The artists engage with the space through the artworks in a multitude of ways. After thinking about the space, the urgent question, arising from the title of the exhibition, is that of what are the conditions under which the artists operate. Aho and Hinkula have both experimented at the borders of painting (un)systematically – one should not argue that they stretch the borders, since the borders know no limits. For example, ready-made objects, which are a seminal part of the artists working habitudes, are re-contextualized in the works. This happens by relocating the ready-made objects to the area of painting, but without them losing their relation to everyday realm. The usage of ready-made objects in the paintings is taken so far that it is not clear where the work starts and where it ends. Is the monitor presenting a video work physically essential part of the work? Or the heater, around which a site-specific painting is built? In the exhibition even painted colors have a ready-made -character to them, as they are chosen by color code rather than by mixing or experimenting. The burdensome history of painting is thus faded, only to emphasize the fact that it is first and foremost painting that is being considered here.

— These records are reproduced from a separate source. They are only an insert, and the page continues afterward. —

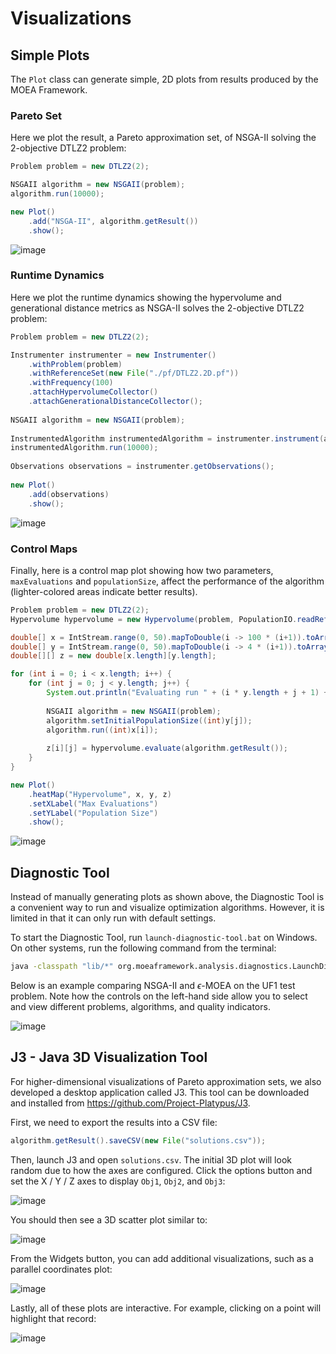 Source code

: # Visualizations

## Simple Plots

The `Plot` class can generate simple, 2D plots from results produced by the MOEA Framework.

### Pareto Set

Here we plot the result, a Pareto approximation set, of NSGA-II solving the 2-objective DTLZ2 problem:

<!-- java:examples/org/moeaframework/examples/plots/PlotApproximationSet.java [31:38] -->

```java
Problem problem = new DTLZ2(2);

NSGAII algorithm = new NSGAII(problem);
algorithm.run(10000);

new Plot()
    .add("NSGA-II", algorithm.getResult())
    .show();
```

![image](https://github.com/MOEAFramework/MOEAFramework/assets/2496211/8c622569-07d6-4e0d-8b04-6663caf2c21a)

### Runtime Dynamics

Here we plot the runtime dynamics showing the hypervolume and generational distance metrics as NSGA-II solves the
2-objective DTLZ2 problem:

<!-- java:examples/org/moeaframework/examples/plots/PlotRuntimeDynamics.java [36:54] -->

```java
Problem problem = new DTLZ2(2);

Instrumenter instrumenter = new Instrumenter()
    .withProblem(problem)
    .withReferenceSet(new File("./pf/DTLZ2.2D.pf"))
    .withFrequency(100)
    .attachHypervolumeCollector()
    .attachGenerationalDistanceCollector();
        
NSGAII algorithm = new NSGAII(problem);
        
InstrumentedAlgorithm instrumentedAlgorithm = instrumenter.instrument(algorithm);
instrumentedAlgorithm.run(10000);
        
Observations observations = instrumenter.getObservations();
        
new Plot()
    .add(observations)
    .show();
```

![image](https://github.com/MOEAFramework/MOEAFramework/assets/2496211/e7a5f079-b44d-434b-a359-5c8744e5cc6b)

### Control Maps

Finally, here is a control map plot showing how two parameters, `maxEvaluations` and `populationSize`, affect the
performance of the algorithm (lighter-colored areas indicate better results).

<!-- java:examples/org/moeaframework/examples/plots/PlotControlMap.java [36:59] -->

```java
Problem problem = new DTLZ2(2);
Hypervolume hypervolume = new Hypervolume(problem, PopulationIO.readReferenceSet("./pf/DTLZ2.2D.pf"));

double[] x = IntStream.range(0, 50).mapToDouble(i -> 100 * (i+1)).toArray(); // maxEvaluations from 100 to 5000
double[] y = IntStream.range(0, 50).mapToDouble(i -> 4 * (i+1)).toArray();   // populationSize from 2 to 100
double[][] z = new double[x.length][y.length];

for (int i = 0; i < x.length; i++) {
    for (int j = 0; j < y.length; j++) {
        System.out.println("Evaluating run " + (i * y.length + j + 1) + " of " + (x.length * y.length));
        
        NSGAII algorithm = new NSGAII(problem);
        algorithm.setInitialPopulationSize((int)y[j]);
        algorithm.run((int)x[i]);
        
        z[i][j] = hypervolume.evaluate(algorithm.getResult());
    }
}

new Plot()
    .heatMap("Hypervolume", x, y, z)
    .setXLabel("Max Evaluations")
    .setYLabel("Population Size")
    .show();
```

![image](https://github.com/MOEAFramework/MOEAFramework/assets/2496211/a60c9866-6d94-4b3e-ac20-d2318d0f6c75)

## Diagnostic Tool

Instead of manually generating plots as shown above, the Diagnostic Tool is a convenient way to run and visualize optimization algorithms.
However, it is limited in that it can only run with default settings.

To start the Diagnostic Tool, run `launch-diagnostic-tool.bat` on Windows.  On other systems, run the following command from the terminal:

<!-- bash:auxiliary/windows/launch-diagnostic-tool.bat [2:2] -->

```bash
java -classpath "lib/*" org.moeaframework.analysis.diagnostics.LaunchDiagnosticTool
```

Below is an example comparing NSGA-II and $\epsilon$-MOEA on the UF1 test problem.  Note how the controls on the left-hand side allow you
to select and view different problems, algorithms, and quality indicators.

![image](https://user-images.githubusercontent.com/2496211/202853310-2e41b809-7997-4b30-865a-cd4fce2ed36f.png)

## J3 - Java 3D Visualization Tool

For higher-dimensional visualizations of Pareto approximation sets, we also developed a desktop application called J3.
This tool can be downloaded and installed from https://github.com/Project-Platypus/J3.

First, we need to export the results into a CSV file:

<!-- java:examples/org/moeaframework/examples/misc/SaveAndFormatResultsExample.java [42:42] -->

```java
algorithm.getResult().saveCSV(new File("solutions.csv"));
```

Then, launch J3 and open `solutions.csv`.  The initial 3D plot will look random due to how the axes are configured.
Click the options button and set the X / Y / Z axes to display `Obj1`, `Obj2`, and `Obj3`:

![image](https://github.com/MOEAFramework/MOEAFramework/assets/2496211/b0872934-c7b7-4ca3-9925-e168e6d86383)

You should then see a 3D scatter plot similar to:

![image](https://github.com/MOEAFramework/MOEAFramework/assets/2496211/4cd9fb04-1ea6-4cc1-88b7-c71f7a0549e5)

From the Widgets button, you can add additional visualizations, such as a parallel coordinates plot:

![image](https://github.com/MOEAFramework/MOEAFramework/assets/2496211/4671727f-d966-4749-9e41-735d579ebf20)

Lastly, all of these plots are interactive.  For example, clicking on a point will highlight that record:

![image](https://github.com/MOEAFramework/MOEAFramework/assets/2496211/a93b8612-bbcb-41c8-ba98-f5df9e1ef845)

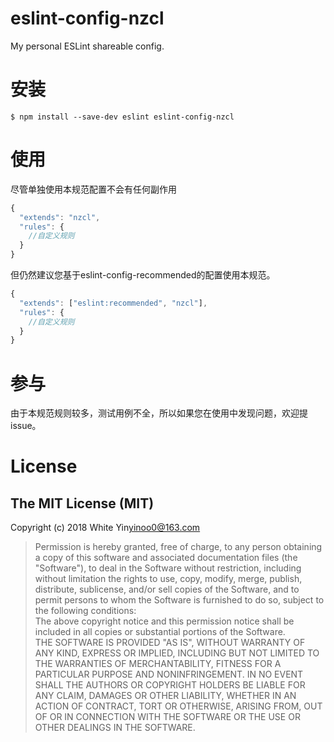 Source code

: # eslint-config-nzcl
My personal ESLint shareable config.

# 安装
`$ npm install --save-dev eslint eslint-config-nzcl`

# 使用
尽管单独使用本规范配置不会有任何副作用  
```js
{
  "extends": "nzcl",
  "rules": {
    //自定义规则
  }
}
```
但仍然建议您基于eslint-config-recommended的配置使用本规范。  
```js
{
  "extends": ["eslint:recommended", "nzcl"],
  "rules": {
    //自定义规则
  }
}
```

# 参与
由于本规范规则较多，测试用例不全，所以如果您在使用中发现问题，欢迎提issue。  

# License
## The MIT License (MIT)
Copyright (c) 2018 White Yin<yinoo0@163.com>

> Permission is hereby granted, free of charge, to any person obtaining a copy of this software and associated documentation files (the "Software"), to deal in the Software without restriction, including without limitation the rights to use, copy, modify, merge, publish, distribute, sublicense, and/or sell copies of the Software, and to permit persons to whom the Software is furnished to do so, subject to the following conditions:  
The above copyright notice and this permission notice shall be included in all copies or substantial portions of the Software.  
THE SOFTWARE IS PROVIDED "AS IS", WITHOUT WARRANTY OF ANY KIND, EXPRESS OR IMPLIED, INCLUDING BUT NOT LIMITED TO THE WARRANTIES OF MERCHANTABILITY, FITNESS FOR A PARTICULAR PURPOSE AND NONINFRINGEMENT. IN NO EVENT SHALL THE AUTHORS OR COPYRIGHT HOLDERS BE LIABLE FOR ANY CLAIM, DAMAGES OR OTHER LIABILITY, WHETHER IN AN ACTION OF CONTRACT, TORT OR OTHERWISE, ARISING FROM, OUT OF OR IN CONNECTION WITH THE SOFTWARE OR THE USE OR OTHER DEALINGS IN THE SOFTWARE. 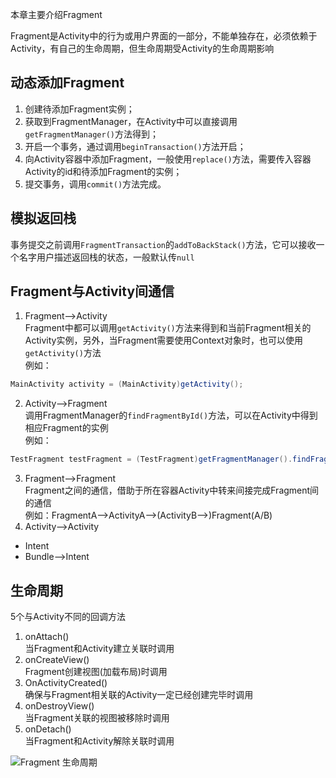 本章主要介绍Fragment

Fragment是Activity中的行为或用户界面的一部分，不能单独存在，必须依赖于Activity，有自己的生命周期，但生命周期受Activity的生命周期影响

## 动态添加Fragment
1. 创建待添加Fragment实例；
2. 获取到FragmentManager，在Activity中可以直接调用`getFragmentManager()`方法得到；
3. 开启一个事务，通过调用`beginTransaction()`方法开启；
4. 向Activity容器中添加Fragment，一般使用`replace()`方法，需要传入容器Activity的id和待添加Fragment的实例；
5. 提交事务，调用`commit()`方法完成。
## 模拟返回栈
事务提交之前调用`FragmentTransaction`的`addToBackStack()`方法，它可以接收一个名字用户描述返回栈的状态，一般默认传`null`
## Fragment与Activity间通信
1. Fragment——>Activity  
Fragment中都可以调用`getActivity()`方法来得到和当前Fragment相关的Activity实例，另外，当Fragment需要使用Context对象时，也可以使用`getActivity()`方法  
例如：
```java
MainActivity activity = (MainActivity)getActivity();
```
2. Activity——>Fragment  
调用FragmentManager的`findFragmentById()`方法，可以在Activity中得到相应Fragment的实例  
例如：
```java
TestFragment testFragment = (TestFragment)getFragmentManager().findFragmentById(R.id.test_fragment);
```
3. Fragment——>Fragment  
Fragment之间的通信，借助于所在容器Activity中转来间接完成Fragment间的通信  
例如：FragmentA——>ActivityA——>(ActivityB——>)Fragment(A/B)
4. Activity——>Activity
* Intent
* Bundle——>Intent
## 生命周期

5个与Activity不同的回调方法

1. onAttach()  
当Fragment和Activity建立关联时调用
2. onCreateView()  
Fragment创建视图(加载布局)时调用
3. OnActivityCreated()  
确保与Fragment相关联的Activity一定已经创建完毕时调用
4. onDestroyView()  
当Fragment关联的视图被移除时调用
5. onDetach()  
当Fragment和Activity解除关联时调用

![Fragment 生命周期](https://developer.android.google.cn/images/fragment_lifecycle.png?hl=zh-cn) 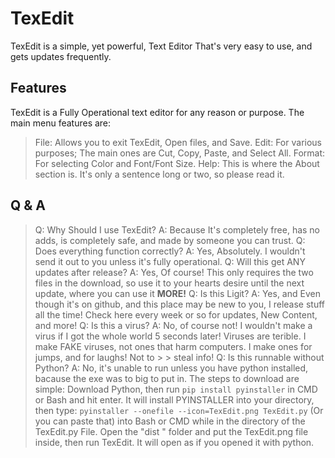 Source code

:# TexEdit
TexEdit is a simple, yet powerful, Text Editor That's very easy to use, and gets updates frequently.
## Features
TexEdit is a Fully Operational text editor for any reason or purpose. The main menu features are:
> File: Allows you to exit TexEdit, Open files, and Save.
> Edit: For various purposes; The main ones are Cut, Copy, Paste, and Select All.
> Format: For selecting Color and Font/Font Size.
> Help: This is where the About section is. It's only a sentence long or two, so please read it.
## Q & A
> Q: Why Should I use TexEdit?
 A: Because It's completely free, has no adds, is completely safe, and made by someone you can trust.
 Q: Does everything function correctly?
 A: Yes, Absolutely. I wouldn't send it out to you unless it's fully operational.
 Q: Will this get ANY updates after release?
 A: Yes, Of course! This only requires the two files in the download, so use it to your hearts desire until the next update,
 where you can use it __MORE!__
 Q: Is this Ligit?
 A: Yes, and Even though it's on github, and this place may be new to you, I release stuff all the time! Check here every week or so for updates, New
 Content, and more!
 Q: Is this a virus?
 A: No, of course not! I wouldn't make a virus if I got the whole world 5 seconds later! Viruses are terible. I make FAKE viruses, not ones that harm computers. I make ones for jumps, and for laughs! Not to > > steal info!
Q: Is this runnable without Python?
A: No, it's unable to run unless you have python installed, bacause the exe was to big to put in. The steps to download are simple:
> Download Python, then run ```pip install pyinstaller``` in CMD or Bash and hit enter. It will install PYINSTALLER into your directory, then type: ```pyinstaller --onefile --icon=TexEdit.png TexEdit.py``` (Or you can paste that) into Bash or CMD while in the directory of the TexEdit.py File. Open the "dist " folder and put the TexEdit.png file inside, then run TexEdit. It will open as if you opened it with python.
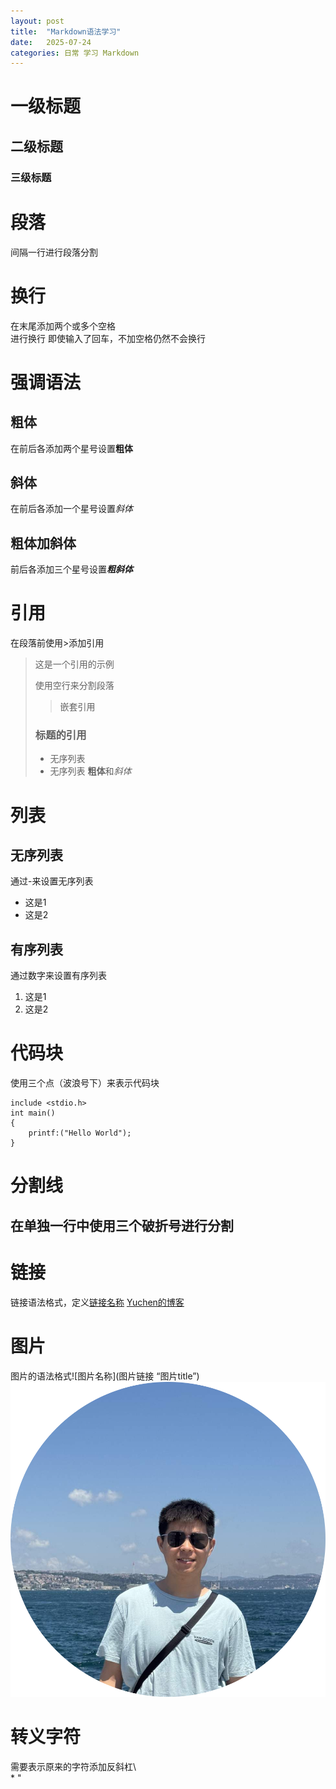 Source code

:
 ```yaml
---
layout: post
title:  "Markdown语法学习"
date:   2025-07-24
categories: 日常 学习 Markdown
---
```


#   一级标题
##  二级标题
### 三级标题

# 段落
间隔一行进行段落分割

# 换行
在末尾添加两个或多个空格  
进行换行
即使输入了回车，不加空格仍然不会换行

# 强调语法
## 粗体
在前后各添加两个星号设置**粗体**

## 斜体
在前后各添加一个星号设置*斜体*

## 粗体加斜体
前后各添加三个星号设置***粗斜体***

# 引用
在段落前使用>添加引用
> 这是一个引用的示例
>
> 使用空行来分割段落
>> 嵌套引用
> ### 标题的引用
>
> - 无序列表
> - 无序列表
> **粗体**和*斜体*

# 列表
## 无序列表
通过-来设置无序列表
- 这是1
- 这是2
## 有序列表
通过数字来设置有序列表
1. 这是1
2. 这是2

# 代码块
使用三个点（波浪号下）来表示代码块  
```
include <stdio.h>
int main()
{
    printf:("Hello World");
}
```

# 分割线
在单独一行中使用三个破折号进行分割
---

# 链接
链接语法格式，定义[链接名称](链接地址)
[Yuchen的博客](https://duanyc210.github.io)


# 图片
图片的语法格式![图片名称](图片链接 “图片title”)  
![Yuchen的照片](/assets/pictures/portfolio.png)

# 转义字符
需要表示原来的字符添加反斜杠\  
\* \"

Still, there is nothing mystical in Under the Conditions. The references to this world are so direct that it is actually difficult to name them as just references. The works in the exhibition approach painting as a medium in painterly conditions. The rules applied are, thus, strict and loose at the same time: working-in and thinking-with painting, moving as far and as close as possible, and preferably at the same time.
About the artists:
Henna Aho is a multidisciplinary Finnish artist, known for abstract, large-scale, material- based constructions combining painting and hand-woven textiles. She has received grants, residencies, and commissions from the Kone Foundation, Finnish Cultural Found, the Arts Promotion Centre Finland, and Justheat pan-European research project. Aho obtained her MFA from the Finnish Academy of Fine Arts, Helsinki, and the University of Arts and Design, Helsinki. Her work has been exhibited across Finland in shows such as in Wäinö Aaltonen Museum, Turku Art Hall, and Mänttä Art Festival. Aho´s work is represented in several collections in Finland; HAM Helsinki Art Museum, Oulu Art Museum, Turku City, Turku University of Applied Sciences, and Finnish National Gallery.
Kaija Hinkulas (b.1984) artistic work operates within the field of expanded painting, where conventional two-dimensional paintings expand into sculptural and spatial experiences. In this expanded field, colours, paint, and compositions familiar from the tradition of painting combine with the methods of sculpture, and time and space arts. Finland-based visual artist Kaija Hinkula has graduated as a Master of Fine Arts from the Helsinki Academy of Fine Arts. Hinkula has held solo exhibitions and participated in group exhibitions in Finland and abroad and her works are featured in the Finnish State Art Deposit Collection and in the collections of HAM Helsinki Museum of Art.